Ari Butler admirably takes on the role of fast talking J.P. Finch, creating a likeable go-getter that we can back as he sidesteps company protocol to better his success. Gifted with fine acting chops and a pleasant voice that holds it own, Butler is exciting to watch from the musical’s opening number “How to Succeed”. Due to Butler’s energy-filled personality and charismatic nature that he injects into the character, we can easily overlook the fact that Finch is really just a transparent status-seeking kid who, rather than working hard, wants to cut all the corners he can in order to leapfrog those who really deserve it. We still like him – and the cast is filled with goodies. Jeff Award winner Alex Goodrich, who many may remember from his leading role as “Buddy” in Elf, takes his role as Biggly’s envious nephew and knocks it out of the park garnering most of the show’s biggest laughs. Terry Hamilton as Biggley is also a delight, perhaps making his biggest splash in the duet he shares with Finch “Grand Old Ivy” to which Finch of course is lying about his alma mater to appease his superior.
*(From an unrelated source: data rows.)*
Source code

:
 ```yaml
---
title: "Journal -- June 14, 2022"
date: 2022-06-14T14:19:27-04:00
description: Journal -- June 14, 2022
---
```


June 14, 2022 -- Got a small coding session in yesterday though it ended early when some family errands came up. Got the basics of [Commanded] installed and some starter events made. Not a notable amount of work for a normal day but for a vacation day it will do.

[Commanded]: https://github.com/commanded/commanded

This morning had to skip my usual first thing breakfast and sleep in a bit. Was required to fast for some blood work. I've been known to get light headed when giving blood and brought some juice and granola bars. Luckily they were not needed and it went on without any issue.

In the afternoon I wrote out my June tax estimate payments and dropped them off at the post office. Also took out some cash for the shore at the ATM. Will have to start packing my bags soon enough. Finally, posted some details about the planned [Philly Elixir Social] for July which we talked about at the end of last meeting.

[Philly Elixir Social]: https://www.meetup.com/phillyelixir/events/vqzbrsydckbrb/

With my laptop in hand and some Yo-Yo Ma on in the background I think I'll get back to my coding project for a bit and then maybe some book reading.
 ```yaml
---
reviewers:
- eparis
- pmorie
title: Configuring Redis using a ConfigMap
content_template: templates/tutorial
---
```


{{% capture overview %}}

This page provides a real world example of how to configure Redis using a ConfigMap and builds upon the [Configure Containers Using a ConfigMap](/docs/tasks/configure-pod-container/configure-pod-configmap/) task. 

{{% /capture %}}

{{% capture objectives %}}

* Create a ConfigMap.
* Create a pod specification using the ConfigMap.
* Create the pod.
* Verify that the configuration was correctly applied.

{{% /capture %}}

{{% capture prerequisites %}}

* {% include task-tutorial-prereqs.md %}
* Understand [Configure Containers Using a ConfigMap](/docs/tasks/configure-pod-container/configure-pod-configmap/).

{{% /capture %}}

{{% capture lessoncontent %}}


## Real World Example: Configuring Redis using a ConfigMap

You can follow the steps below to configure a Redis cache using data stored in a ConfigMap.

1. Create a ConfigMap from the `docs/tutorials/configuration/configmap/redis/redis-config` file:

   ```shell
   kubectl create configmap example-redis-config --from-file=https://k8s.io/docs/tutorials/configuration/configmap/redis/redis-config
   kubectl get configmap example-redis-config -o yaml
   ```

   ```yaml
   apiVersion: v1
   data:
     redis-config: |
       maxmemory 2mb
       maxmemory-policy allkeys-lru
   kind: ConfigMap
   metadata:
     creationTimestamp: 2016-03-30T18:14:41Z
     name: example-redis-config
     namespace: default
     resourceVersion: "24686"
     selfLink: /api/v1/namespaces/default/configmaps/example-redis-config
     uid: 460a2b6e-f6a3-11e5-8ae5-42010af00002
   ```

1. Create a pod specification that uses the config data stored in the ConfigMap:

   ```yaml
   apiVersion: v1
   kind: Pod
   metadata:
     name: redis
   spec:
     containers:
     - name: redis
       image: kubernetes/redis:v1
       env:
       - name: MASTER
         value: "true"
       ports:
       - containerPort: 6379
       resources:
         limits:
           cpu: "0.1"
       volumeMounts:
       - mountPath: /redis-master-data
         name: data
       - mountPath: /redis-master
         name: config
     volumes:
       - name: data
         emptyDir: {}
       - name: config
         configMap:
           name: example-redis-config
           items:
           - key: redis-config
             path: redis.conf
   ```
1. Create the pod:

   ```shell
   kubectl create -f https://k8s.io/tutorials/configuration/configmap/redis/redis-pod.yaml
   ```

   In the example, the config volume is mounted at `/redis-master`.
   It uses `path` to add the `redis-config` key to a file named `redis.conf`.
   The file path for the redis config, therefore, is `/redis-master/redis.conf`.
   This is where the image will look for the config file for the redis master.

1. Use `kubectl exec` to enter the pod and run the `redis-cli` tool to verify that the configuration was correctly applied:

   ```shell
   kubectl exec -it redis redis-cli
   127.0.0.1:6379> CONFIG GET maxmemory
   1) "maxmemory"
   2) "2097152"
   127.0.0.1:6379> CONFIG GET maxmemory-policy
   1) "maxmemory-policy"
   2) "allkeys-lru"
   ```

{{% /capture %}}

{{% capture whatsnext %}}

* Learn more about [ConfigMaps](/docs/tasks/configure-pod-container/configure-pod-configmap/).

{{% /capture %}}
And while a talented and hard-working ensemble is pivotal in moving the story along in a most entertaining fashion, Jessica Naimy naturally seizes audience attention as Rosemary who is constantly vying for Finch’s attention. The striking young starlet who has in the past landed a Broadway role in Honeymoon in Vegas and has hit the road for a national tour of South Pacific, is genuinely funny as she sings and dances her way into everyone’s hearts. In the now obviously sardonic number “How to Keep His Dinner Warm” near the show’s beginning (not so sure that was the case at the show’s inception in 1967), Naimy clearly lays the groundwork for a strong performance to come.

 

How to Succeed in Business Without Really Trying has several big song and dance numbers that come with a large amount of pizzazz and lines that will probably be stuck in one’s head for a while afterwards. A light comedy that can’t be taken seriously with lots of laughs and snappy numbers, Marriott’s latest production is a fine escape from life’s rigmarole if just for a night, as the early 1960’s are nicely recreated helping us lose ourselves in an charming story that comes with fine acting performances.